La primera estrofa no me deja en bonito lugar que digamos, pues consiste en la constatación de un error contenido en la información que he manejado en lo referente a la que creía recalificación del puerto. No hay tal. Por lo visto el puerto siempre (al menos desde hace años) ha sido susceptible de acoger discotecas en su seno. Nada tienen que ver por tanto en la creación de esta normativa los actuales ediles. Esto descarta la inquietante hipótesis de los trajes a medida y diluye con ello suspicacias creadas al amor de cierta acumulación de coincidencias. Mis disculpas por haber sido malpensado.
Expresado este extremo y no sin resaltar la excelente impresión que me han causado las tres personas con las que he mantenido este encuentro aclaratorio quisiera compartir con ustedes algunas de las inquietudes que permanecen operativas en mi cerebro tras la reunión, toda vez que el modelo prêt-à-porter tampoco mejora en nada la situación de los cientos de ciudadanos que habitamos el puerto: no por antigua resulta menos deplorable la disposición que avala la licencia para matar (de sueño).
Aquello que no tiene ni pies ni cabeza (que una zona habitada se considere idónea para albergar discotecas mientras están prohibidas en el polígono industrial) se debiera derogar sin la menor demora.
No es, ni mucho menos, la única norma profundamente dadaísta con la que convivimos (basta sacar la cabeza por la ventanilla y hacer cuenta de las ruinas que han dejado sobre el territorio las leyes que aparentan protegerlo). Eso no significa no obstante que la inercia deba siempre prevalecer sobre la razón. Entre otras cosas debería servir la política (y los políticos) para desfacer entuertos.
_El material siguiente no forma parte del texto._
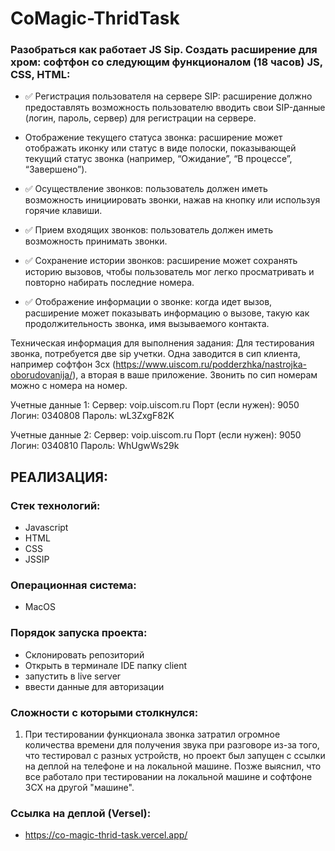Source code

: # CoMagic-ThridTask

### Разобраться как работает JS Sip. Создать расширение для хром: софтфон со следующим функционалом (18 часов) JS, CSS, HTML:

-   ✅ Регистрация пользователя на сервере SIP: расширение должно предоставлять возможность пользователю вводить свои SIP-данные (логин, пароль, сервер) для регистрации на сервере.

-   Отображение текущего статуса звонка: расширение может отображать иконку или статус в виде полоски, показывающей текущий статус звонка (например, “Ожидание”, “В процессе”, “Завершено”).

-   ✅ Осуществление звонков: пользователь должен иметь возможность инициировать звонки, нажав на кнопку или используя горячие клавиши.

-   ✅ Прием входящих звонков: пользователь должен иметь возможность принимать звонки.

-   ✅ Сохранение истории звонков: расширение может сохранять историю вызовов, чтобы пользователь мог легко просматривать и повторно набирать последние номера.

-   ✅ Отображение информации о звонке: когда идет вызов, расширение может показывать информацию о вызове, такую как продолжительность звонка, имя вызываемого контакта.

Техническая информация для выполнения задания:
Для тестирования звонка, потребуется две sip учетки. Одна заводится в сип клиента, например софтфон 3сх (https://www.uiscom.ru/podderzhka/nastrojka-oborudovanija/), а вторая в ваше приложение. Звонить по сип номерам можно с номера на номер.

Учетные данные 1:
Сервер: voip.uiscom.ru
Порт (если нужен): 9050
Логин: 0340808
Пароль: wL3ZxgF82K

Учетные данные 2:
Сервер: voip.uiscom.ru
Порт (если нужен): 9050
Логин: 0340810
Пароль: WhUgwWs29k

## РЕАЛИЗАЦИЯ:

### Стек технологий:

-   Javascript
-   HTML
-   CSS
-   JSSIP

### Операционная система:

-   MacOS

### Порядок запуска проекта:

-   Склонировать репозиторий
-   Открыть в терминале IDE папку client
-   запустить в live server
-   ввести данные для авторизации

### Сложности с которыми столкнулся:

1. При тестировании функционала звонка затратил огромное количества времени для получения звука при разговоре из-за того, что тестировал с разных устройств, но проект был запущен с ссылки на деплой на телефоне и на локальной машине. Позже выяснил, что все работало при тестировании на локальной машине и софтфоне 3СХ на другой "машине".

### Ссылка на деплой (Versel):

-   https://co-magic-thrid-task.vercel.app/
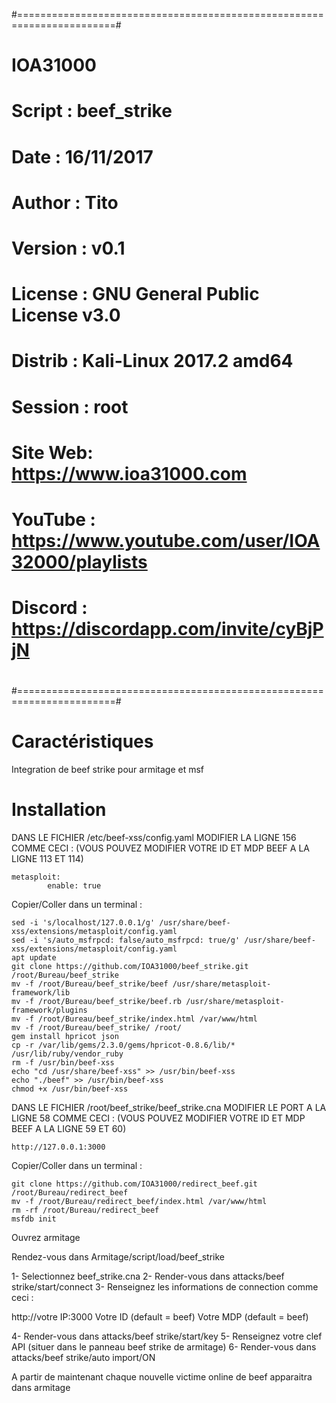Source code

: #=======================================================================#
#                             IOA31000                                  #
# Script  : beef_strike                             						        #
# Date    : 16/11/2017                                                  #
# Author  : Tito                                                        #
# Version : v0.1                                                        #
# License : GNU General Public License v3.0                             #
# Distrib : Kali-Linux 2017.2 amd64                                     #
# Session : root  			      	               													#
# Site Web: https://www.ioa31000.com	             					   	        #
# YouTube : https://www.youtube.com/user/IOA32000/playlists             #
# Discord : https://discordapp.com/invite/cyBjPjN                       #
#                                                                       #
#=======================================================================#

# Caractéristiques

Integration de beef strike pour armitage et msf

# Installation

DANS LE FICHIER /etc/beef-xss/config.yaml MODIFIER LA LIGNE 156 COMME CECI :
(VOUS POUVEZ MODIFIER VOTRE ID ET MDP BEEF A LA LIGNE 113 ET 114)

	metasploit:
	        enable: true

Copier/Coller dans un terminal :

	sed -i 's/localhost/127.0.0.1/g' /usr/share/beef-xss/extensions/metasploit/config.yaml
	sed -i 's/auto_msfrpcd: false/auto_msfrpcd: true/g' /usr/share/beef-xss/extensions/metasploit/config.yaml
	apt update
	git clone https://github.com/IOA31000/beef_strike.git /root/Bureau/beef_strike
	mv -f /root/Bureau/beef_strike/beef /usr/share/metasploit-framework/lib
	mv -f /root/Bureau/beef_strike/beef.rb /usr/share/metasploit-framework/plugins
	mv -f /root/Bureau/beef_strike/index.html /var/www/html
	mv -f /root/Bureau/beef_strike/ /root/
	gem install hpricot json
	cp -r /var/lib/gems/2.3.0/gems/hpricot-0.8.6/lib/* /usr/lib/ruby/vendor_ruby
	rm -f /usr/bin/beef-xss
	echo "cd /usr/share/beef-xss" >> /usr/bin/beef-xss
	echo "./beef" >> /usr/bin/beef-xss
	chmod +x /usr/bin/beef-xss

DANS LE FICHIER /root/beef_strike/beef_strike.cna MODIFIER LE PORT A LA LIGNE 58 COMME CECI :
(VOUS POUVEZ MODIFIER VOTRE ID ET MDP BEEF A LA LIGNE 59 ET 60)

	http://127.0.0.1:3000

Copier/Coller dans un terminal :

	git clone https://github.com/IOA31000/redirect_beef.git /root/Bureau/redirect_beef
	mv -f /root/Bureau/redirect_beef/index.html /var/www/html
	rm -rf /root/Bureau/redirect_beef
	msfdb init

Ouvrez armitage

Rendez-vous dans Armitage/script/load/beef_strike

1- Selectionnez beef_strike.cna
2- Render-vous dans attacks/beef strike/start/connect
3- Renseignez les informations de connection comme ceci :

http://votre IP:3000
Votre ID (default = beef)
Votre MDP (default = beef)

4- Render-vous dans attacks/beef strike/start/key
5- Renseignez votre clef API (situer dans le panneau beef strike de armitage)
6- Render-vous dans attacks/beef strike/auto import/ON

A partir de maintenant chaque nouvelle victime online de beef apparaitra dans armitage
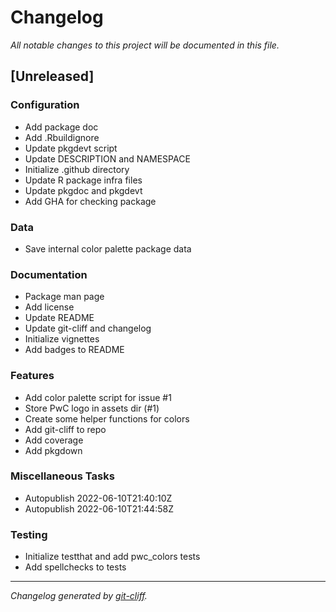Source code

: # Changelog
*All notable changes to this project will be documented in this file.*

## [Unreleased]

### Configuration

- Add package doc
- Add .Rbuildignore
- Update pkgdevt script
- Update DESCRIPTION and NAMESPACE
- Initialize .github directory
- Update R package infra files
- Update pkgdoc and pkgdevt
- Add GHA for checking package

### Data

- Save internal color palette package data

### Documentation

- Package man page
- Add license
- Update README
- Update git-cliff and changelog
- Initialize vignettes
- Add badges to README

### Features

- Add color palette script for issue #1
- Store PwC logo in assets dir (#1)
- Create some helper functions for colors
- Add git-cliff to repo
- Add coverage
- Add pkgdown

### Miscellaneous Tasks

- Autopublish 2022-06-10T21:40:10Z
- Autopublish 2022-06-10T21:44:58Z

### Testing

- Initialize testthat and add pwc_colors tests
- Add spellchecks to tests

***
*Changelog generated by [git-cliff](https://github.com/orhun/git-cliff).*
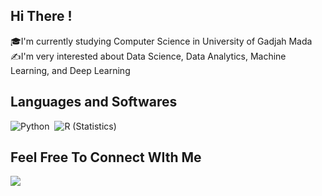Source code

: ## Hi There !

🎓I'm currently studying Computer Science in University of Gadjah Mada\
✍️I'm very interested about Data Science, Data Analytics, Machine Learning, and Deep Learning

## Languages and Softwares
![Python](https://img.shields.io/badge/-Python-05122A?style=flat&logo=python)&nbsp;
![R (Statistics)](https://img.shields.io/badge/-R-05122A?style=flat&logo=R&logoColor=276DC3)

## Feel Free To Connect WIth Me
<a href="https://www.linkedin.com/in/emmanuelbayu/"><img src="https://img.shields.io/badge/-Emmanuel%20Bayu%20-0077B5?style=flat&logo=Linkedin&logoColor=white"/></a>


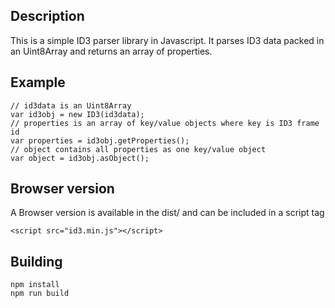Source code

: ## Description
This is a simple ID3 parser library in Javascript. It parses ID3 data packed in an Uint8Array and
returns an array of properties. 

## Example

    // id3data is an Uint8Array
    var id3obj = new ID3(id3data);
    // properties is an array of key/value objects where key is ID3 frame id
    var properties = id3obj.getProperties();  
    // object contains all properties as one key/value object
    var object = id3obj.asObject();

## Browser version

A Browser version is available in the dist/ and can be included in a script tag

    <script src="id3.min.js"></script>

## Building

    npm install
    npm run build
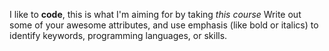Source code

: I like to __code__, this is what I'm aiming for by taking *this course*
Write out some of your awesome attributes, and use emphasis (like bold or italics) to identify keywords, programming languages, or skills.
Y esto de «discotizar» el puerto es un entuerto de libro.
Considero que sería una hermosísima tarea para el Ayuntamiento la de localizar y desactivar ordenanzas injustas, desproporcionadas, contraproducentes u obsoletas.
En su defecto, y mientras alguien emprende tan necesaria (y seguramente ardua) tarea, los habitantes del puerto tenemos dos herramientas para intentar combatir el marrón que tenemos encima:
1.-Trasladar al Ayuntamiento nuestra gran inquietud por el futuro de nuestro patrimonio y bienestar: Parece ser que en breve será consultada nuestra opinión sobre el nivel de molestias que estamos dispuestos a asumir a través de un expediente de reducción de horarios.
2.-Plantear alegaciones a las licencias que se pidan para establecer discotecas en zona residencial. Algunos ya lo hemos hecho. Puede que a los peritos no les acaben de parecer suficientemente técnicas aunque me pregunto si es necesario expresar con tecnicismos el deseo a que se respete un derecho tan básico como es el del descanso.
Parece obvio que, en el contexto de una zonificación del municipio debería considerarse la parte habitada del puerto como no hábil a efectos de establecer discotecas en su seno. Si se salvó a los vecinos de Borja Moll mediante un mecanismo que ignoro (los procedimientos administrativos no son mi fuerte) se podrá repetir la suerte con nosotros.
Como reflexión general cabría recordar que no se puede soplar y sorber al mismo tiempo. No se puede defender un proyecto que intente preservar a Menorca de los defectos que vemos en nuestras vecinas islas y a la vez golpear con el mazo de la permisividad ante el ruido y la confusión.
Soy de la opinión de que las terrazas del puerto habitado podrían funcionar perfectamente, ser a la vez rentables y atractivas (lo veo entre semana) sin necesidad de atronar. A veces se piensa que la gente demanda zumbazumba, pero quizás se sorprenderían algunos de su reacción si se les ofreciera escuchar música.